A tudo isto acresce o envio dos dois cardeais à Ucrânia, e tudo o que eles têm dito e feito para expressar o horror perante a tragédia e a solidariedade para com a Ucrânia, com o cardeal Krajewski a dizer que tal como Cristo, a Ucrânia ressuscitará.

Portanto não, o Papa não se referiu diretamente a Putin, nem invocou o nome da Rússia, mas é preciso uma enorme dose de má vontade para interpretar as suas muitas palavras e gestos desde que esta guerra começou como qualquer coisa que não seja uma duríssima condenação da Rússia e do regime russo, como responsáveis por esta guerra e tudo o que ela espoletou.

Arrumada esta questão, analisemos então as principais queixas dos ucranianos em relação a Francisco.

A insistência do Papa em encontrar-se com Cirilo é de facto complicada de compreender. Cirilo é a figura religiosa que saiu mais desacreditada em todo este conflito. Incapaz de sair debaixo da asa de Vladimir Putin, incapaz de perceber que esta estratégia é um enorme tiro no pé naquilo que ele considera serem os seus principais objectivos estratégicos, nomeadamente manter os ortodoxos ucranianos debaixo da autoridade de Moscovo e, também, de se afirmar como o principal líder na comunhão ortodoxa, remetendo o Patriarca de Constantinopla para segundo lugar, se tanto.
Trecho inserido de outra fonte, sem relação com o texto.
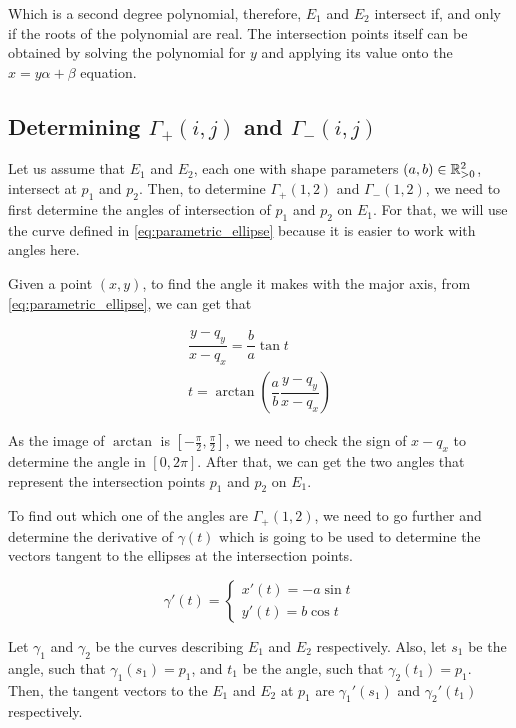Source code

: Which is a second degree polynomial, therefore, $E_1$ and $E_2$ intersect if, and only if the roots of the polynomial are real. The intersection points itself can be obtained by solving the polynomial for $y$ and applying its value onto the $x=y\alpha + \beta$ equation.

\subsection{Determining $\Gamma_+(i,j)$ and $\Gamma_-(i,j)$}

Let us assume that $E_1$ and $E_2$, each one with shape parameters $(a,b) \in \mathbb{R}^2_{>0}$, intersect at $p_1$ and $p_2$. Then, to determine $\Gamma_+(1,2)$ and $\Gamma_-(1,2)$, we need to first determine the angles of intersection of $p_1$ and $p_2$ on $E_1$. For that, we will use the curve defined in \autoref{eq:parametric_ellipse} because it is easier to work with angles here.

Given a point $(x,y)$, to find the angle it makes with the major axis, from \autoref{eq:parametric_ellipse}, we can get that

\begin{align*}
\dfrac{y-q_y}{x-q_x} = \dfrac{b}{a}\tan{t}\\
t=\arctan\left(\dfrac{a}{b} \dfrac{y-q_y}{x-q_x}\right)
\end{align*}

As the image of $\arctan$ is $[-\frac{\pi}{2}, \frac{\pi}{2}]$, we need to check the sign of $x-q_x$ to determine the angle in $[0, 2\pi]$. After that, we can get the two angles that represent the intersection points $p_1$ and $p_2$ on $E_1$.

To find out which one of the angles are $\Gamma_+(1,2)$, we need to go further and determine the derivative of $\gamma(t)$ which is going to be used to determine the vectors tangent to the ellipses at the intersection points.

\begin{equation}\label{eq:der_parametric_ellipse}
\gamma'(t) = \left\{
\begin{array}{l}
x'(t)= -a\sin{t}\\
y'(t)=b\cos{t}
\end{array}
\right.
\end{equation}

Let $\gamma_1$ and $\gamma_2$ be the curves describing $E_1$ and $E_2$ respectively. Also, let $s_1$ be the angle, such that $\gamma_1(s_1)=p_1$, and $t_1$ be the angle, such that $\gamma_2(t_1)=p_1$.
Then, the tangent vectors to the $E_1$ and $E_2$ at $p_1$ are $\gamma_1'(s_1)$ and $\gamma_2'(t_1)$ respectively.

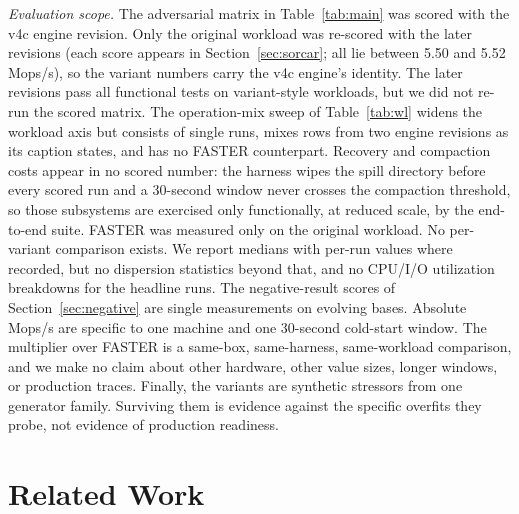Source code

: \documentclass{article}
\newcommand{\HydraProd}{5.52}           %
\newcommand{\HydraAuditFixed}{5.50}     %
\begin{document}
\emph{Evaluation scope.} The adversarial matrix in Table~\ref{tab:main} was scored with the v4c engine revision. Only the original workload was re-scored with the later revisions (each score appears in Section~\ref{sec:sorcar}; all lie between \HydraAuditFixed{} and \HydraProd{} Mops/s), so the variant numbers carry the v4c engine's identity. The later revisions pass all functional tests on variant-style workloads, but we did not re-run the scored matrix. The operation-mix sweep of Table~\ref{tab:wl} widens the workload axis but consists of single runs, mixes rows from two engine revisions as its caption states, and has no FASTER counterpart. Recovery and compaction costs appear in no scored number: the harness wipes the spill directory before every scored run and a 30-second window never crosses the compaction threshold, so those subsystems are exercised only functionally, at reduced scale, by the end-to-end suite. FASTER was measured only on the original workload. No per-variant comparison exists. We report medians with per-run values where recorded, but no dispersion statistics beyond that, and no CPU/I/O utilization breakdowns for the headline runs. The negative-result scores of Section~\ref{sec:negative} are single measurements on evolving bases. Absolute Mops/s are specific to one machine and one 30-second cold-start window. The multiplier over FASTER is a same-box, same-harness, same-workload comparison, and we make no claim about other hardware, other value sizes, longer windows, or production traces. Finally, the variants are synthetic stressors from one generator family. Surviving them is evidence against the specific overfits they probe, not evidence of production readiness.

\section{Related Work}
\label{sec:related}
\end{document}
Depois deste terrível fiasco, muito dificilmente Cirilo será levado a sério pelo mundo, incluindo o mundo religioso. Nesse sentido, um encontro com o Papa é tudo o que ele pode desejar para tentar projectar alguma credibilidade. Com tudo o que se tem passado, porque é que o Papa insiste em dar-lhe esta “borla”?
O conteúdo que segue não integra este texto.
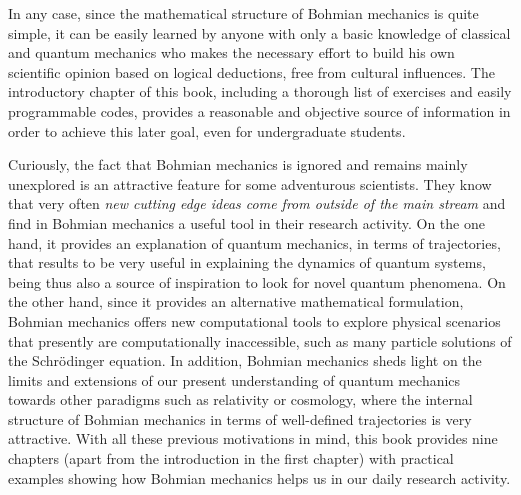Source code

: \documentclass[nofootinbib, secnumarabic, amsmath, nobibnotes,10pt,aps,pra]{revtex4-1}
\begin{document}
In any case, since the mathematical structure of Bohmian mechanics is quite simple, it can be easily learned by anyone with only a basic knowledge of classical and quantum mechanics who makes the necessary effort to build his own scientific opinion based on logical deductions, free from cultural influences. The introductory chapter of this book, including a thorough list of exercises and easily programmable codes, provides a reasonable and objective source of information in order to achieve this later goal, even for undergraduate students.

Curiously, the fact that Bohmian mechanics is ignored and remains mainly unexplored is an attractive feature for some adventurous scientists. They know that very often \emph{new cutting edge ideas come from outside of the main stream} and find in Bohmian mechanics a useful tool in their research activity. On the one hand, it provides an explanation of quantum mechanics, in terms of trajectories, that results to be very useful in explaining the dynamics of quantum systems, being thus also a source of inspiration to look for novel quantum phenomena. On the other hand, since it provides an alternative mathematical formulation, Bohmian mechanics offers new computational tools to explore physical scenarios that presently are computationally inaccessible, such as many particle solutions of the Schr\"odinger equation. In addition, Bohmian mechanics sheds light on the limits and extensions of our present understanding of quantum mechanics towards other paradigms such as relativity or cosmology, where the internal structure of Bohmian mechanics in terms of well-defined trajectories is very attractive. With all these previous motivations in mind, this book provides nine chapters (apart from the introduction in the first chapter) with practical examples showing how Bohmian mechanics helps us in our daily research activity.
\end{document}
Não posso fingir saber o que se passa na Santa Sé nem no coração do Papa, mas posso especular que o Papa sabe que por mais que Cirilo esteja na lama, neste momento, não deixa de ser o líder da maior Igreja Ortodoxa do mundo, e que o diálogo ecuménico com o mundo ortodoxo nunca irá a lado nenhum sem a Rússia a bordo. Se as outras igrejas ortodoxas estão dispostas a entrar no mesmo barco que Cirilo ou não, é outra questão, interna, mas o Vaticano não pode simplesmente cortar os laços.

Por outro lado, Cirilo sabe que o Papa poderia perfeitamente não fazer isto, sacudir as mãos dele, como muitos fizeram, e por isso é possível que ele se revele agradecido a Francisco pelo gesto de o manter à tona de água, e que isso dê frutos ecuménicos no futuro.
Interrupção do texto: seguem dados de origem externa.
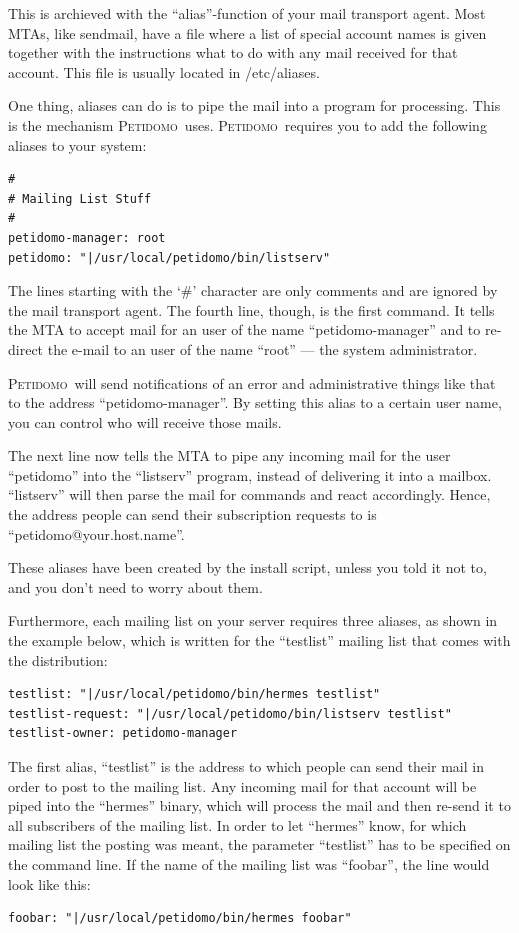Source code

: \documentclass[a4paper,10pt]{scrreprt}
\newcommand{\Petidomo}{{\scshape Peti\-domo}}
\newcommand{\file}[1]{{\sf #1}}
\begin{document}
This is archieved with the ``alias''-function of your mail transport
agent. Most MTAs, like sendmail, have a file where a list of special
account names is given together with the instructions what to do with
any mail received for that account. This file is usually located in
\file{/etc/aliases}.

One thing, aliases can do is to pipe the mail into a program for
processing. This is the mechanism \Petidomo\ uses. \Petidomo\ requires
you to add the following aliases to your system:
\begin{verbatim}
#
# Mailing List Stuff
#
petidomo-manager: root
petidomo: "|/usr/local/petidomo/bin/listserv"
\end{verbatim}

The lines starting with the `\#' character are only comments and are
ignored by the mail transport agent. The fourth line, though, is the
first command. It tells the MTA to accept mail for an user of the name
``petidomo-manager'' and to re-direct the e-mail to an user of the
name ``root'' --- the system administrator.

\Petidomo\ will send notifications of an error and administrative
things like that to the address ``petidomo-manager''. By setting this
alias to a certain user name, you can control who will receive those
mails.

The next line now tells the MTA to pipe any incoming mail for the user
``petidomo'' into the ``listserv'' program, instead of delivering it
into a mailbox. ``listserv'' will then parse the mail for commands and
react accordingly. Hence, the address people can send their
subscription requests to is ``petidomo@your.host.name''.

These aliases have been created by the install script, unless you told
it not to, and you don't need to worry about them.

\bigskip

Furthermore, each mailing list on your server requires three aliases,
as shown in the example below, which is written for the ``testlist''
mailing list that comes with the distribution:
\begin{verbatim}
testlist: "|/usr/local/petidomo/bin/hermes testlist"
testlist-request: "|/usr/local/petidomo/bin/listserv testlist"
testlist-owner: petidomo-manager
\end{verbatim}

The first alias, ``testlist'' is the address to which people can send
their mail in order to post to the mailing list. Any incoming mail for
that account will be piped into the ``hermes'' binary, which will
process the mail and then re-send it to all subscribers of the mailing
list. In order to let ``hermes'' know, for which mailing list the
posting was meant, the parameter ``testlist'' has to be specified on
the command line. If the name of the mailing list was ``foobar'', the
line would look like this:
\begin{verbatim}
foobar: "|/usr/local/petidomo/bin/hermes foobar"
\end{verbatim}
\end{document}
Finalmente, por mais tentador que seja analisar tudo isto pela perspectiva do poder, devemos lembrar-nos que a lógica do Cristianismo não é a do poder e que o Papa sabe isso.

Chegamos assim ao segundo ponto que causou atrito nos últimos dias. A decisão do Vaticano de ter duas famílias, uma russa e outra ucraniana a escrever em conjunto uma das meditações da Via Sacra caiu muito mal na Ucrânia. E não foi só entre ortodoxos, mesmo o Arcebispo-maior Sviatoslav Shevchuk, da Igreja Greco-Católica da Ucrânia, condenou a iniciativa, sugerindo que ela passava a imagem de que o sofrimento dos dois povos era equivalente.

Perante a pressão, o Vaticano cedeu e mudou a meditação, que foi substituída apenas por um apelo à oração silenciosa pela paz, enquanto duas jovens mulheres, uma russa e uma ucraniana, seguravam na cruz.

Mesmo essa versão mais “light” não foi aceite pelos ucranianos, e pela primeira vez em anos os meios de comunicação católicos do país não transmitiram a cerimónia em directo.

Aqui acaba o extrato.